Description of the task —
In the records below, pick out all lines containing the word "fraction".

─── Records for this exercise ───

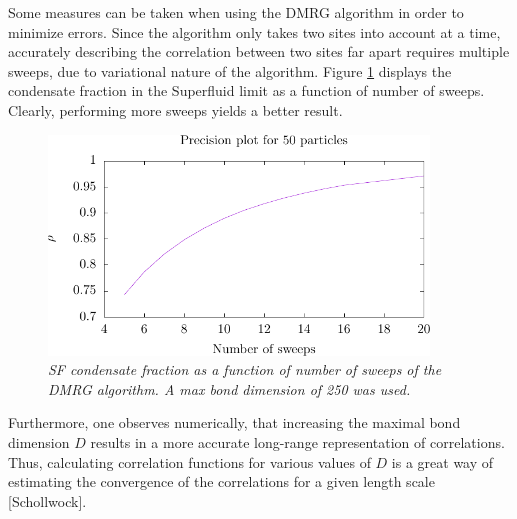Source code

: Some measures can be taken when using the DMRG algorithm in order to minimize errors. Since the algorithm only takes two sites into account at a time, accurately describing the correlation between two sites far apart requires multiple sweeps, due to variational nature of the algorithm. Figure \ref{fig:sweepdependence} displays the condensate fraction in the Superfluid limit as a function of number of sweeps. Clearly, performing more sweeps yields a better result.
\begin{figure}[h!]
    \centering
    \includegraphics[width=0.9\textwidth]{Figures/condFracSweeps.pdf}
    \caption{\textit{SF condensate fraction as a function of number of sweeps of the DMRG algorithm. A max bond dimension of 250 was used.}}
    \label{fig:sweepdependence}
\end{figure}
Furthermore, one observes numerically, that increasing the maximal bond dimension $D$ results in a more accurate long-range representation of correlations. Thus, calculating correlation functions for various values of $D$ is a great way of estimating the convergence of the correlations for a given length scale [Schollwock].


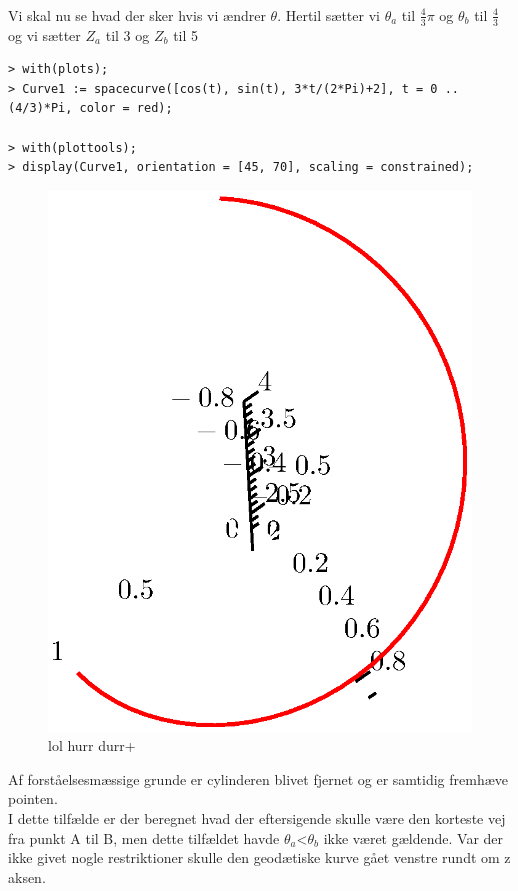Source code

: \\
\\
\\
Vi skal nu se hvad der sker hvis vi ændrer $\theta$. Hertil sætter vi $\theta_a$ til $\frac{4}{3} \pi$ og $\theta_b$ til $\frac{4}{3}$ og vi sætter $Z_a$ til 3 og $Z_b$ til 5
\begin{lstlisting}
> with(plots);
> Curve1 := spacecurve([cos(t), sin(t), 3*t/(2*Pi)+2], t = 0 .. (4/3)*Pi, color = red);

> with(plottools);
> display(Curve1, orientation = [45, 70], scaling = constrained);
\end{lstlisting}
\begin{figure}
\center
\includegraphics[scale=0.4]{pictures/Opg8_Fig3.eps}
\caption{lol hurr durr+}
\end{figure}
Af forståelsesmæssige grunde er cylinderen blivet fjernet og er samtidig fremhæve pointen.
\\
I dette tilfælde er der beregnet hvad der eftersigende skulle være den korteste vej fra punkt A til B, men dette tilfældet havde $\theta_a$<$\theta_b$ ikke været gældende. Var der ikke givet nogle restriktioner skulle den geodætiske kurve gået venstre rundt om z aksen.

───

Written answer —
: Some measures can be taken when using the DMRG algorithm in order to minimize errors. Since the algorithm only takes two sites into account at a time, accurately describing the correlation between two sites far apart requires multiple sweeps, due to variational nature of the algorithm. Figure \ref{fig:sweepdependence} displays the condensate fraction in the Superfluid limit as a function of number of sweeps. Clearly, performing more sweeps yields a better result.
    \caption{\textit{SF condensate fraction as a function of number of sweeps of the DMRG algorithm. A max bond dimension of 250 was used.}}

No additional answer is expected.